For more information, contact the American Syringomyelia Alliance Project at 800-ASAP-282 or visit their website at: www.asap4sm.com.
My syringomyelia started before there was MRI available, almost not diagnosed. They found my syrinx with a CT scan and contrast, it was so small it took the dye or contrast 12 hours to penetrate, so the cavity would show. The shunt was placed to drain inside of the spinal column.
The size of the syrinx and the various complications from them must be a puzzle for the doctors to sort out. Each patient has different symptoms. When I was finally diagnosed with syringomyelia in 1985, a sneeze or cough shot pain to the top of my head that was terrible. That pressure surging through the cord was lowered by that shunt. I also was very careful coughing or sneezing, almost learned not to sneeze.
I have not had an MRI done since my new shunt was put in last October 2015. The MRIs taken prior to surgery showed my whole spinal cord hollowed out with a cyst. The syrinx is huge, that alone must help the pressure surges that come with straining our coughing now. I have been anxiously awaiting my next MRI to see what my spinal cord looks like now. My last MRI was over an hour long but I managed to lay their like a zombie so they got some good pictures.
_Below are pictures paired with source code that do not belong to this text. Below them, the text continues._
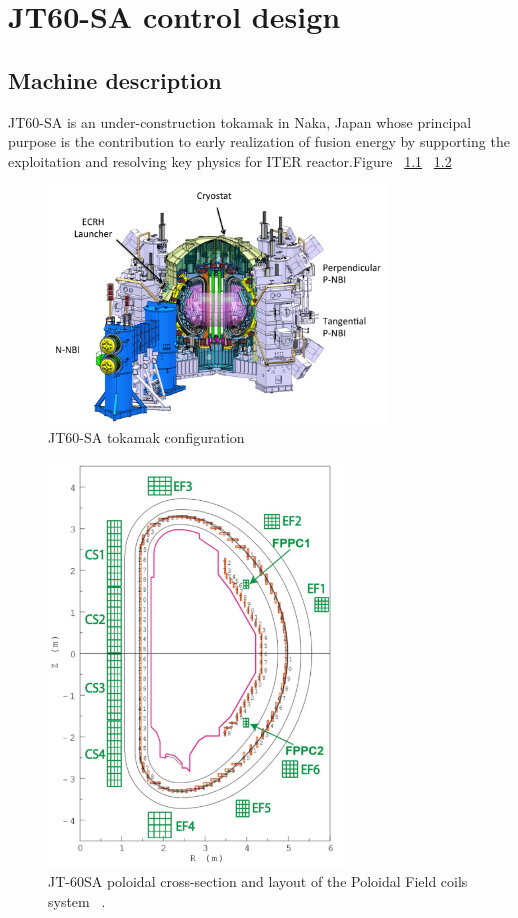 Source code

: \chapter{JT60-SA control design}

\section{Machine description}

JT60-SA is an under-construction tokamak in Naka, Japan whose principal purpose is  the contribution to early realization of fusion energy by supporting the exploitation and resolving key physics  for ITER reactor.Figure ~\ref{JT60schm}  ~\ref{JT60coils} 

\begin{figure}
	\centering
	\includegraphics[width=0.80\textwidth]{Chp3/JT60SA.png}
	
	\caption{\label{JT60schm}JT60-SA tokamak configuration}
\end{figure}


\begin{figure}
	\centering
	\includegraphics[width=0.7\textwidth]{Chp3/JT60Coils.png}

	\caption{	\label{JT60coils}JT-60SA poloidal cross-section and layout of the Poloidal Field coils system ~\cite{NCruz}.}
\end{figure}


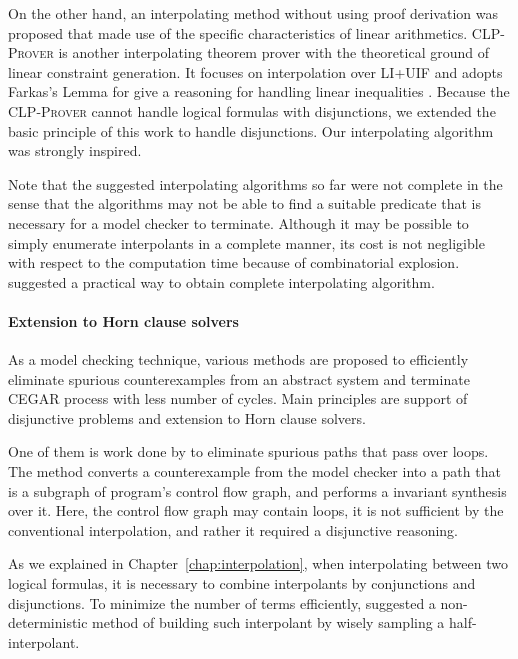 On the other hand, an interpolating method without using proof
derivation was proposed that made use of the specific characteristics
of linear arithmetics.  \textsc{CLP-Prover} \cite{website/clp} is
another interpolating theorem prover with the theoretical ground of
linear constraint generation.  It focuses on interpolation over LI+UIF
and adopts Farkas's Lemma \cite{journals/networks/Rajan90} for give a
reasoning for handling linear
inequalities \cite{conf/vmcai/RybalchenkoS07, conf/cav/Rybalchenko10}.
Because the \textsc{CLP-Prover} cannot handle logical formulas with
disjunctions, we extended the basic principle of this work to handle
disjunctions. Our interpolating algorithm was strongly inspired.

Note that the suggested interpolating algorithms so far were not
complete in the sense that the algorithms may not be able to find a
suitable predicate that is necessary for a model checker to terminate.
Although it may be possible to simply enumerate interpolants in a
complete manner, its cost is not negligible with respect to the
computation time because of combinatorial explosion.
\cite{conf/tacas/JhalaM06} suggested a practical way to
obtain complete interpolating algorithm.

\paragraph{Extension to Horn clause solvers}
As a model checking technique, various methods are proposed to
efficiently eliminate spurious counterexamples from an abstract system
and terminate CEGAR process with less number of cycles.  Main
principles are support of disjunctive problems and extension to Horn
clause solvers.

One of them is work done by \cite{conf/pldi/BeyerHMR07} to eliminate
spurious paths that pass over loops.  The method converts a
counterexample from the model checker into a path that is a subgraph
of program's control flow graph, and performs a invariant synthesis
over it.  Here, the control flow graph may contain loops, it is not
sufficient by the conventional interpolation, and rather it required a
disjunctive reasoning.

As we explained in Chapter~\ref{chap:interpolation}, when
interpolating between two logical formulas, it is necessary to combine
interpolants by conjunctions and disjunctions.  To minimize the number
of terms efficiently, \cite{conf/cav/AlbarghouthiM13} suggested a
non-deterministic method of building such interpolant by wisely
sampling a half-interpolant.


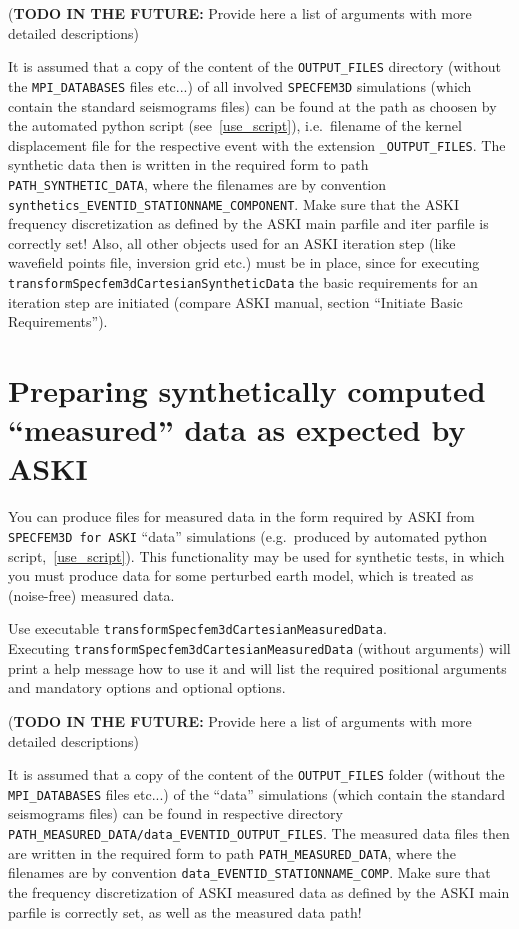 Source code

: \documentclass[12pt,a4paper]{article}
\newcommand{\lcode}[1]{\nolinkurl{#1}}
\newcommand{\ASKI}{ {\ttfamily ASKI} }
\begin{document}
({\bf TODO IN THE FUTURE:} Provide here a list of arguments with more detailed descriptions)

It is assumed that a copy of the content of the \lcode{OUTPUT_FILES} directory 
(without the \lcode{MPI_DATABASES} files etc...)
of all involved \lcode{SPECFEM3D} simulations (which contain the standard seismograms files) can be found at 
the path as choosen by the automated python script (see~\ref{use_script}), i.e.\ filename of the kernel 
displacement file for the respective event with the extension \lcode{_OUTPUT_FILES}. 
The synthetic data then is written in the required form to path \lcode{PATH_SYNTHETIC_DATA}, where the 
filenames are by convention \lcode{synthetics_EVENTID_STATIONNAME_COMPONENT}. Make sure that the \ASKI frequency 
discretization as defined by the \ASKI main parfile and iter parfile is correctly set! Also, all other objects
used for an \ASKI iteration step (like wavefield points file, inversion grid etc.) must be in place, since
for executing \lcode{transformSpecfem3dCartesianSyntheticData} the basic requirements for an iteration step
are initiated (compare \ASKI manual, section ``Initiate Basic Requirements'').
%
\section{Preparing synthetically computed ``measured'' data as expected by \ASKI}
%
You can produce files for measured data in the form required by \ASKI from \lcode{SPECFEM3D for ASKI} ``data'' 
simulations (e.g.\ produced by automated python script,~\ref{use_script}). This functionality may
be used for synthetic tests, in which you must produce data for some perturbed earth model, which 
is treated as (noise-free) measured data.

Use executable \lcode{transformSpecfem3dCartesianMeasuredData}. \\
Executing \lcode{transformSpecfem3dCartesianMeasuredData} (without arguments) 
will print a help message how to use it and will list the required positional 
arguments and mandatory options and optional options.

({\bf TODO IN THE FUTURE:} Provide here a list of arguments with more detailed descriptions)

It is assumed that a copy of the content of the \lcode{OUTPUT_FILES} folder 
(without the \lcode{MPI_DATABASES} files etc...)
of the ``data'' simulations (which contain the standard seismograms files) can be found in respective
directory \lcode{PATH_MEASURED_DATA/data_EVENTID_OUTPUT_FILES}. 
The measured data files then are written in the required form to path \lcode{PATH_MEASURED_DATA}, where the filenames are by
convention \lcode{data_EVENTID_STATIONNAME_COMP}. 
Make sure that the frequency discretization of \ASKI measured data as defined by the \ASKI main parfile 
is correctly set, as well as the measured data path!
%
\end{document}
How do we all manage our pain? We must all manage or control our pain in different ways and have different tolerances for it. I have always tried to keep moving around and staying busy to keep my mind off pain, that has worked well for me so far. I take ibuprofen once in a while but not very often and that is my pain medication. The stenosis in my cervical spine has been causing more pain lately, I imagine that will be a whole new ballgame.
Just one day at a time. Best wishes, God bless.